New force in global jihad

EAt the end of April, the Washington Post reported on a previously little-noticed detail from the secret Pentagon documents that a National Guardsman had distributed to like-minded people via Discord. By February of this year alone, American secret services had prevented 15 attack plans by the terrorist group “Islamic State Province of Khorasan”, the Afghan offshoot of the terrorist organization “Islamic State”, known as ISPK for short, which has so far received little national attention. Accordingly, the terrorists had targeted various sensational targets, including the soccer World Cup in Qatar.

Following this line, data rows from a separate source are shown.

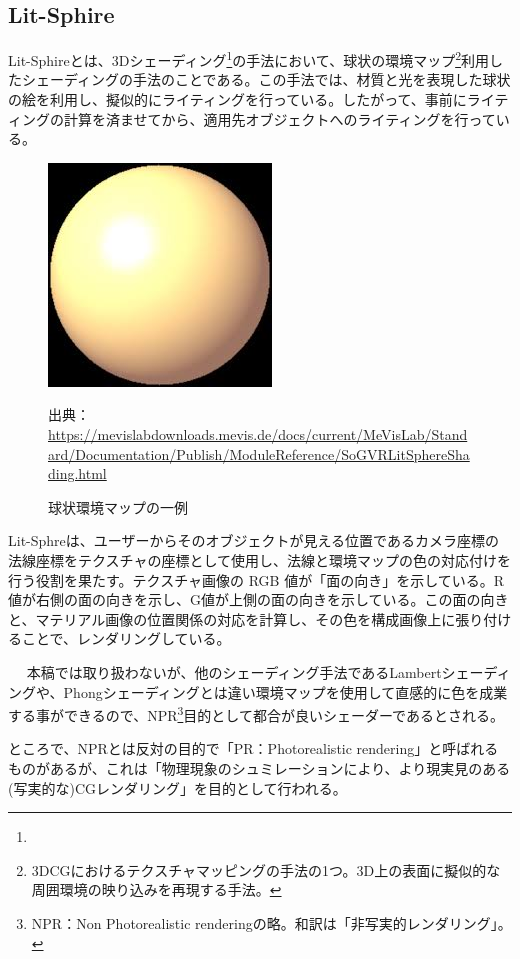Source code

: \documentclass[dvipdfmx]{jsarticle}
\begin{document}
\subsection{Lit-Sphire}
Lit-Sphireとは、3Dシェーディング\footnote{}の手法において、球状の環境マップ\footnote{3DCGにおけるテクスチャマッピングの手法の1つ。3D上の表面に擬似的な周囲環境の映り込みを再現する手法。}利用したシェーディングの手法のことである。この手法では、材質と光を表現した球状の絵を利用し、擬似的にライティングを行っている。したがって、事前にライティングの計算を済ませてから、適用先オブジェクトへのライティングを行っている。
\begin{figure}[H]
  \centering
  \includegraphics[scale=0.4]{images/lit_demo.png}
  \caption{球状環境マップの一例}
  出典：\url{https://mevislabdownloads.mevis.de/docs/current/MeVisLab/Standard/Documentation/Publish/ModuleReference/SoGVRLitSphereShading.html}
\end{figure}
Lit-Sphreは、ユーザーからそのオブジェクトが見える位置であるカメラ座標の法線座標をテクスチャの座標として使用し、法線と環境マップの色の対応付けを行う役割を果たす。テクスチャ画像の RGB 値が「面の向き」を示している。R 値が右側の面の向きを示し、G値が上側の面の向きを示している。この面の向きと、マテリアル画像の位置関係の対応を計算し、その色を構成画像上に張り付けることで、レンダリングしている。\par
　
本稿では取り扱わないが、他のシェーディング手法であるLambertシェーディングや、Phongシェーディングとは違い環境マップを使用して直感的に色を成業する事ができるので、NPR\footnote{NPR：Non Photorealistic renderingの略。和訳は「非写実的レンダリング」。}目的として都合が良いシェーダーであるとされる。\par
ところで、NPRとは反対の目的で「PR：Photorealistic rendering」と呼ばれるものがあるが、これは「物理現象のシュミレーションにより、より現実見のある(写実的な)CGレンダリング」を目的として行われる。
\end{document}
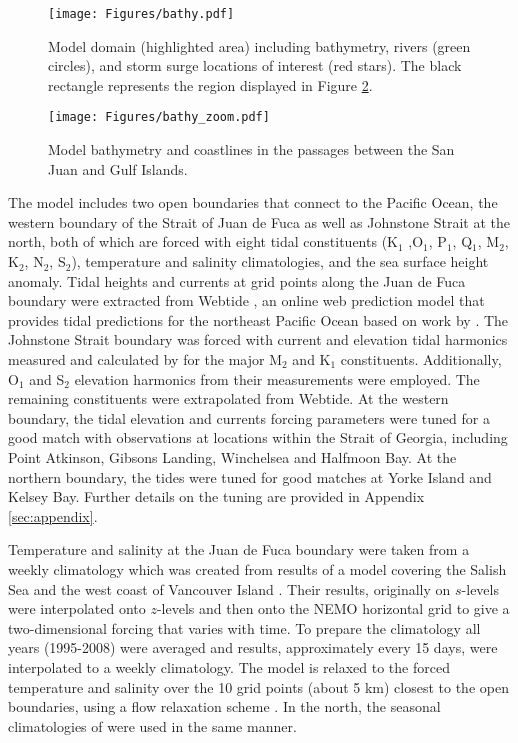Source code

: \documentclass[letterpaper]{tATO2e}
\begin{document}
\begin{figure}[h]
\centering
\texttt{[image: Figures/bathy.pdf]}
\caption{{\color{red} Model domain (highlighted area) including bathymetry, rivers (green circles), and storm surge locations of interest  (red stars). The black rectangle represents the region displayed in Figure \ref{fig:zoom}.}}\label{fig:domain}
\end{figure}

\begin{figure}[h]
\centering
\texttt{[image: Figures/bathy\_zoom.pdf]}
\caption{{\color{red} Model bathymetry and coastlines in the passages between the San Juan and Gulf Islands.}}\label{fig:zoom}
\end{figure}

The model includes two open boundaries that connect to the Pacific Ocean, the western boundary of the Strait of Juan de Fuca as well as Johnstone Strait at the north, both of which are forced with eight tidal constituents (K$_1$ ,O$_1$, P$_1$, Q$_1$, M$_2$, K$_2$, N$_2$, S$_2$), temperature and salinity climatologies, and the sea surface height anomaly. Tidal heights and currents at grid points along the Juan de Fuca boundary were extracted from Webtide \citep{webtide}, an online web prediction model that provides tidal predictions for the northeast Pacific Ocean based on work by \citet{foreman2000webtide}. The Johnstone Strait boundary was forced with current and elevation tidal harmonics measured and calculated by \citet{thomson1980johnstone} for the major M$_2$ and K$_1$ constituents. Additionally, O$_1$ and S$_2$ elevation harmonics from their measurements were employed. The remaining constituents were extrapolated from Webtide. At the western boundary, the tidal elevation and currents forcing parameters were tuned for a good match with observations at locations within the Strait of Georgia, including Point Atkinson, Gibsons Landing, Winchelsea and Halfmoon Bay. At the northern boundary, the tides were tuned for good matches at Yorke Island and Kelsey Bay. Further details on the tuning are provided in Appendix \ref{sec:appendix}. 

Temperature and salinity at the Juan de Fuca boundary were taken from a weekly climatology which was created from results of a model covering the Salish Sea and the west coast of Vancouver Island \citep{massonfine2012}.  Their results, originally on $s$-levels were interpolated onto $z$-levels and then onto the NEMO horizontal grid to give a two-dimensional forcing that varies with time.  To prepare the climatology all years (1995-2008) were averaged and results, approximately every 15 days, were interpolated to a weekly climatology. The model is relaxed to the forced temperature and salinity over the 10 grid points (about 5 km) closest to the open boundaries, using a flow relaxation scheme \citep{engedahl1995use}. {\color{red} In the north, the seasonal climatologies of \citet{thomson1981oceanography} were used in the same manner.} %
\end{document}
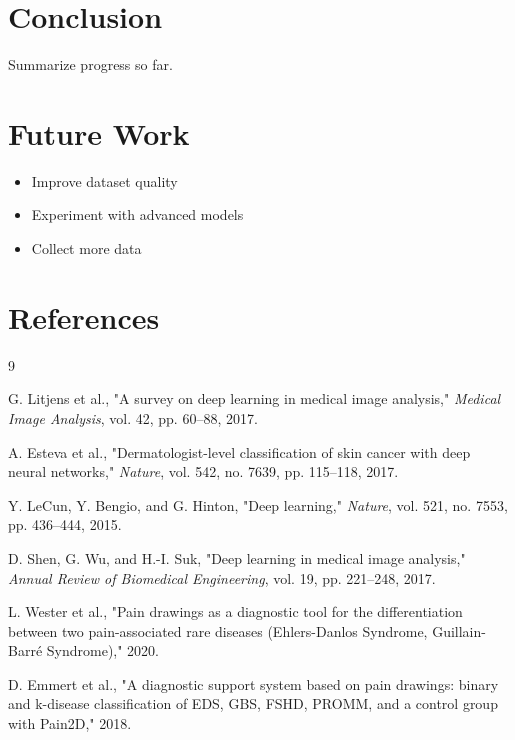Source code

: \documentclass[12pt]{report}
\begin{document}
\chapter{Conclusion}
Summarize progress so far.

\chapter{Future Work}
\begin{itemize}
    \item Improve dataset quality
    \item Experiment with advanced models
    \item Collect more data
\end{itemize}

\chapter{References}



\begin{thebibliography}{9}
	
	G. Litjens et al., "A survey on deep learning in medical image analysis," \textit{Medical Image Analysis}, vol. 42, pp. 60–88, 2017.
	
	A. Esteva et al., "Dermatologist-level classification of skin cancer with deep neural networks," \textit{Nature}, vol. 542, no. 7639, pp. 115–118, 2017.
	
	Y. LeCun, Y. Bengio, and G. Hinton, "Deep learning," \textit{Nature}, vol. 521, no. 7553, pp. 436–444, 2015.
	
	D. Shen, G. Wu, and H.-I. Suk, "Deep learning in medical image analysis," \textit{Annual Review of Biomedical Engineering}, vol. 19, pp. 221–248, 2017.
	
	L. Wester et al., "Pain drawings as a diagnostic tool for the differentiation between two pain-associated rare diseases (Ehlers-Danlos Syndrome, Guillain-Barré Syndrome)," 2020.
	
	D. Emmert et al., "A diagnostic support system based on pain drawings: binary and k-disease classification of EDS, GBS, FSHD, PROMM, and a control group with Pain2D," 2018.
	
\end{thebibliography}
\end{document}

The plans have not been successful so far, but the documents also show that the ISPK has developed a “cost-effective” model for its operations by accessing networks outside of Afghanistan. With the large-scale raid in North Rhine-Westphalia and the Netherlands last week and eight Tajik and Uzbek ISPK supporters arrested, it is now clear that these networks reach into Germany.

Professionally designed propaganda

There have been signs of this for a number of years. In the past, connections to terrorist groups in Europe and the ISPK networks in Afghanistan have been proven or suspected on numerous occasions. There were indications that the man who drove a truck into a pedestrian zone in Stockholm in 2017 and killed five people had received his order from the Afghan ISPK. In 2020, a Tajik cell was uncovered in North Rhine-Westphalia, which is said to have also received an attack plan from the ISPK network and maintained connections to Sweden and to the Vienna assassin who killed five people and injured more than 20 in the Austrian capital in 2020.

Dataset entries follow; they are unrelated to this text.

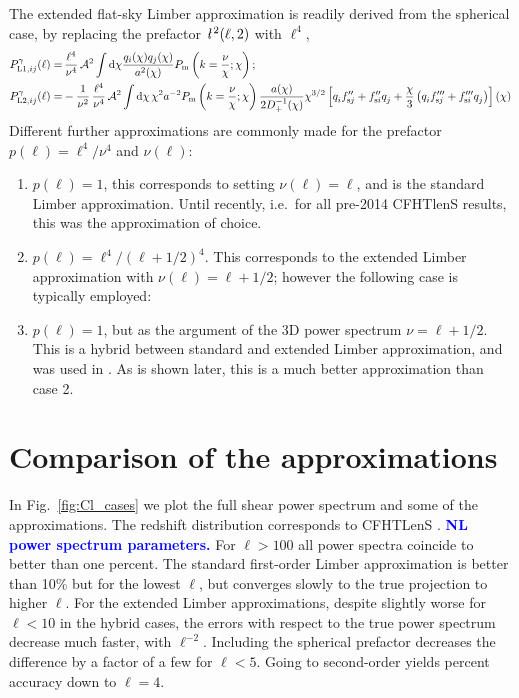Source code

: \documentclass[fleqn,usenatbib]{mnras} %
\newcommand{\ellbar}{\hbox{\it \l}\,}
\newcommand{\pref}{{\cal A}}
\newcommand{\mk}[1]{{\bf\textcolor{blue}{#1}}}
\begin{document}
The extended flat-sky Limber approximation is readily derived from the
spherical case, by replacing the prefactor $\ellbar^2(\ell, 2)$ with $\ell^4$,
%
\begin{align}
  P^\gamma_{{\rm L1}, ij}(\ell) = & \, \frac{\ell^4}{\nu^4} \, \pref^2 \int {\rm d} \chi \frac{ q_i(\chi) q_j(\chi) }{a^2(\chi)}
  P_{\rm m}\left(k = \frac{\nu}{\chi}; \chi\right);
  \label{eq:P_ell_limber1}
  \\
    P^\gamma_{{\rm L2}, ij}(\ell) = & - \frac 1 {\nu^2} \, \frac{\ell^4}{\nu^4} \, \pref^2
    \int {\rm d} \chi \, \chi^{2} a^{-2} P_{\rm m}\left(k = \frac\nu\chi; \chi\right)
    \frac{a(\chi)}{2 D^{-1}_+(\chi)} \chi^{3/2} \left[ q^{}_i f^{\prime\prime}_{{\rm s}j} + f^{\prime\prime}_{{\rm s}i} q^{}_j  
      + \frac{\chi}{3} \left( q^{}_i f^{\prime\prime\prime}_{{\rm s}j} + f^{\prime\prime\prime}_{{\rm s}i} q^{}_j
      \right)
    \right](\chi)
  \label{eq:P_ell_limber2}
\end{align}
%
Different further approximations are commonly made for the prefactor $p(\ell) = \ell^4/\nu^4$ and $\nu(\ell)$:
%
\begin{enumerate}
  \item $p(\ell) = 1$, this corresponds to setting $\nu(\ell) = \ell$, and is the standard Limber approximation.
    Until recently, i.e.~for all pre-2014 CFHTlenS results, this was the approximation of choice.
  \item $p(\ell) = \ell^4/(\ell + 1/2)^4$. This corresponds to the extended Limber
    approximation with $\nu(\ell) = \ell + 1/2$; however the following case is typically employed:
  \item $p(\ell) = 1$, but as the argument of the 3D power spectrum $\nu = \ell + 1/2$. This is a hybrid between
    standard and extended Limber approximation, and was used in \cite{KiDS-450,joudaki/etal:2016}. As is shown
    later, this is a much better approximation than case 2.
\end{enumerate}

\section{Comparison of the approximations}
\label{sec:comp}

In Fig.~\ref{fig:Cl_cases} we plot the full shear power spectrum and some of
the approximations. The redshift distribution corresponds to CFHTLenS
\cite{CFHTLenS-2pt-notomo}. \mk{NL power spectrum parameters.}
For $\ell > 100$ all power spectra coincide to
better than one percent. The standard first-order Limber approximation is
better than 10\% but for the lowest $\ell$, but converges slowly to the true
projection to higher $\ell$. For the extended Limber approximations, despite
slightly worse for $\ell < 10$ in the hybrid cases, the errors with respect to
the true power spectrum decrease much faster, with $\ell^{-2}$. Including the
spherical prefactor decreases the difference by a factor of a few for $\ell <
5$. Going to second-order yields percent accuracy down to $\ell = 4$.
\end{document}
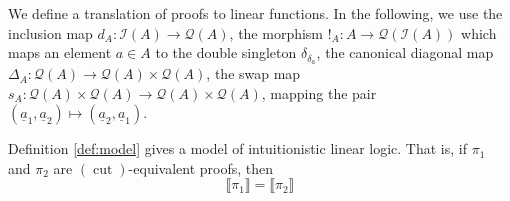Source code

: \documentclass[runningheads]{llncs}
\newcommand{\call}[1]{\mathcal{#1}}
\newcommand{\Ical}{\call{I}}
\newcommand{\Qcal}{\call{Q}}
\newcommand{\lto}{\longrightarrow}
\newcommand{\cut}{(\operatorname{cut})}
\begin{document}
\begin{definition}\label{def:model}
We define a translation of proofs to linear functions. In the following, we use the inclusion map $d_A: \Ical(A) \lto \Qcal(A)$, the morphism $!_A: A \lto \Qcal(\Ical(A))$ which maps an element $a \in A$ to the double singleton $\delta_{\delta_a}$, the canonical diagonal map $\Delta_A: \Qcal(A) \lto \Qcal(A) \times \Qcal(A)$, the swap map $s_A: \Qcal(A) \times \Qcal(A) \lto \Qcal(A) \times \Qcal(A)$, mapping the pair $(\underline{a}_1, \underline{a}_2) \mapsto (\underline{a}_2, \underline{a}_1)$.
\end{definition}

\begin{theorem}
Definition \ref{def:model} gives a model of intuitionistic linear logic. That is, if $\pi_1$ and $\pi_2$ are $\cut$-equivalent proofs, then
\begin{equation}
\llbracket \pi_1 \rrbracket = \llbracket \pi_2 \rrbracket
\end{equation}
\end{theorem}
\end{document}
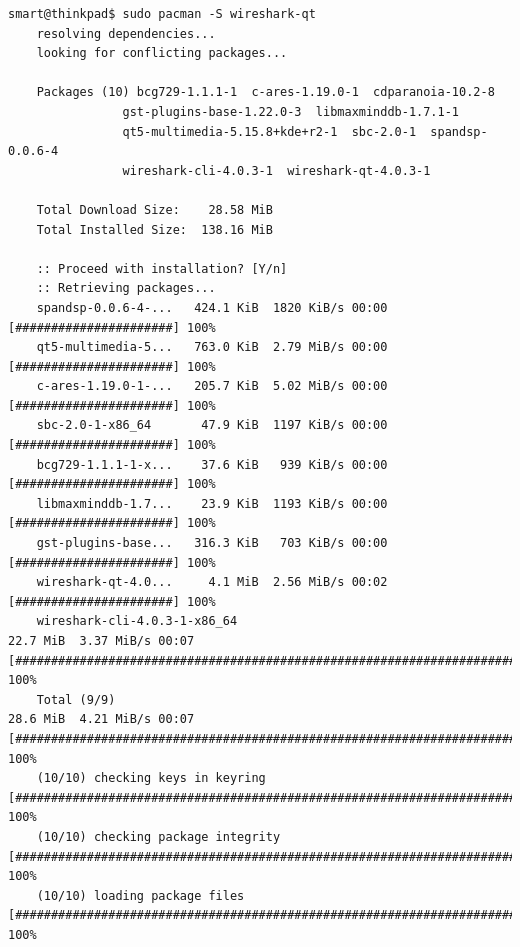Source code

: \begin{Verbatim}[frame=single,breaklines=true,breakanywhere=true]
    smart@thinkpad$ sudo pacman -S wireshark-qt
    resolving dependencies...
    looking for conflicting packages...

    Packages (10) bcg729-1.1.1-1  c-ares-1.19.0-1  cdparanoia-10.2-8
                gst-plugins-base-1.22.0-3  libmaxminddb-1.7.1-1
                qt5-multimedia-5.15.8+kde+r2-1  sbc-2.0-1  spandsp-0.0.6-4
                wireshark-cli-4.0.3-1  wireshark-qt-4.0.3-1

    Total Download Size:    28.58 MiB
    Total Installed Size:  138.16 MiB

    :: Proceed with installation? [Y/n] 
    :: Retrieving packages...
    spandsp-0.0.6-4-...   424.1 KiB  1820 KiB/s 00:00 [######################] 100%
    qt5-multimedia-5...   763.0 KiB  2.79 MiB/s 00:00 [######################] 100%
    c-ares-1.19.0-1-...   205.7 KiB  5.02 MiB/s 00:00 [######################] 100%
    sbc-2.0-1-x86_64       47.9 KiB  1197 KiB/s 00:00 [######################] 100%
    bcg729-1.1.1-1-x...    37.6 KiB   939 KiB/s 00:00 [######################] 100%
    libmaxminddb-1.7...    23.9 KiB  1193 KiB/s 00:00 [######################] 100%
    gst-plugins-base...   316.3 KiB   703 KiB/s 00:00 [######################] 100%
    wireshark-qt-4.0...     4.1 MiB  2.56 MiB/s 00:02 [######################] 100%
    wireshark-cli-4.0.3-1-x86_64                                                                                       22.7 MiB  3.37 MiB/s 00:07 [########################################################################################] 100%
    Total (9/9)                                                                                                        28.6 MiB  4.21 MiB/s 00:07 [########################################################################################] 100%
    (10/10) checking keys in keyring                                                                                                               [########################################################################################] 100%
    (10/10) checking package integrity                                                                                                             [########################################################################################] 100%
    (10/10) loading package files                                                                                                                  [########################################################################################] 100%

\end{Verbatim}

A recent report by the United States Institute of Peace shows that ISPK has now centralized and professionalized its media and propaganda activities. Following the example of the IS caliphate, the glossy magazine “Voice of Khurasan” is published regularly in English, Arabic, Pashto and Persian. According to its own statements, ISPK produced hundreds of audio and video messages within a year and republished or translated numerous books.

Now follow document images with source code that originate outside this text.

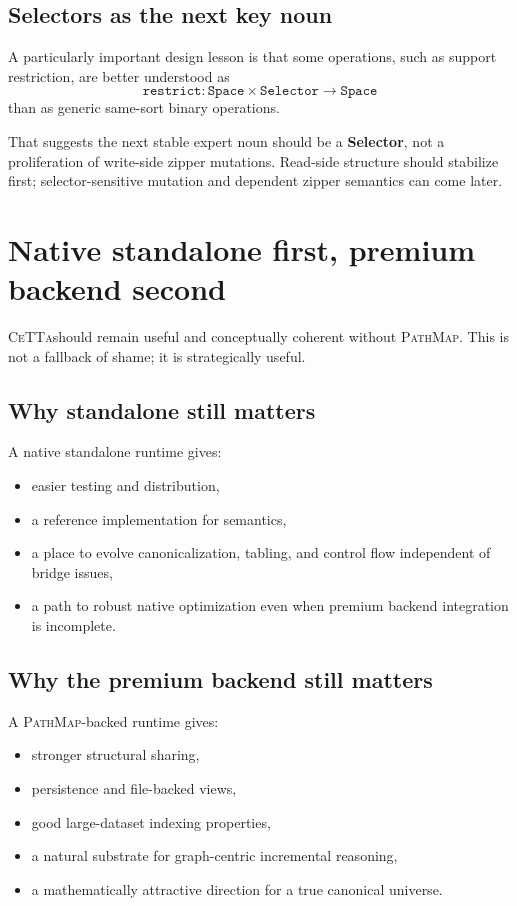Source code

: \documentclass[11pt]{article}
\newcommand{\CeTTa}{\textsc{CeTTa}}
\newcommand{\PathMap}{\textsc{PathMap}}
\begin{document}
\subsection{Selectors as the next key noun}
A particularly important design lesson is that some operations, such as support restriction, are better understood as
\[
\texttt{restrict} : \texttt{Space} \times \texttt{Selector} \to \texttt{Space}
\]
than as generic same-sort binary operations.

That suggests the next stable expert noun should be a \textbf{Selector}, not a proliferation of write-side zipper mutations. Read-side structure should stabilize first; selector-sensitive mutation and dependent zipper semantics can come later.

\section{Native standalone first, premium backend second}
\CeTTa should remain useful and conceptually coherent without \PathMap. This is not a fallback of shame; it is strategically useful.

\subsection{Why standalone still matters}
A native standalone runtime gives:
\begin{itemize}
    \item easier testing and distribution,
    \item a reference implementation for semantics,
    \item a place to evolve canonicalization, tabling, and control flow independent of bridge issues,
    \item a path to robust native optimization even when premium backend integration is incomplete.
\end{itemize}

\subsection{Why the premium backend still matters}
A \PathMap-backed runtime gives:
\begin{itemize}
    \item stronger structural sharing,
    \item persistence and file-backed views,
    \item good large-dataset indexing properties,
    \item a natural substrate for graph-centric incremental reasoning,
    \item a mathematically attractive direction for a true canonical universe.
\end{itemize}
\end{document}
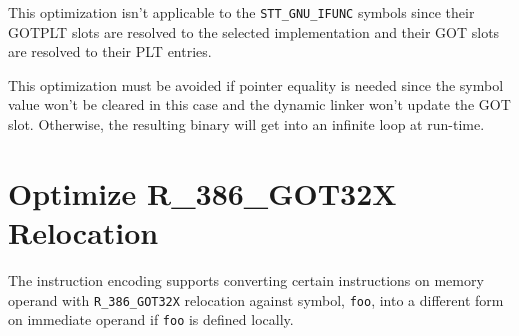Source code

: This optimization isn't applicable to the \texttt{STT_GNU_IFUNC} symbols
since their GOTPLT slots are resolved to the selected implementation and
their GOT slots are resolved to their PLT entries.

This optimization must be avoided if pointer equality is needed since
the symbol value won't be cleared in this case and the dynamic linker
won't update the GOT slot.  Otherwise, the resulting binary will get
into an infinite loop at run-time.

\section{Optimize R_386_GOT32X Relocation}

The \xARCH instruction encoding supports converting certain instructions
on memory operand with \texttt{R_386_GOT32X} relocation against symbol,
\texttt{foo}, into a different form on immediate operand if \texttt{foo}
is defined locally.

But who is this new power in international Islamist terrorism that is apparently expanding its networks? The history of the founding of the ISPK tells a lot about the ever-new links between the numerous jihadist associations, whose networks also continue to exist in Europe and are used by ever new terrorist organizations. The group was formed in 2014 and 2015 in the border region between Afghanistan and Pakistan, where mujahideen commanders and their fighters have been cavorting since the war against the Soviet army in the 1980s.


After a leadership dispute within the Pakistani Taliban (TTP), which had emerged a few years earlier as a merger of various jihadist groups, an influential TTP commander, Hafiz Saeed Khan, apparently felt left out and summarily swore allegiance to IS. It was the time of the great military successes of the IS in Syria and Iraq, the new organization was then considered the power of the future, which is why other splinter groups in the Afghan-Pakistani border area followed suit, including nine al-Qaeda leaders and numerous Salafist-oriented ones Commanders of the Afghan Taliban.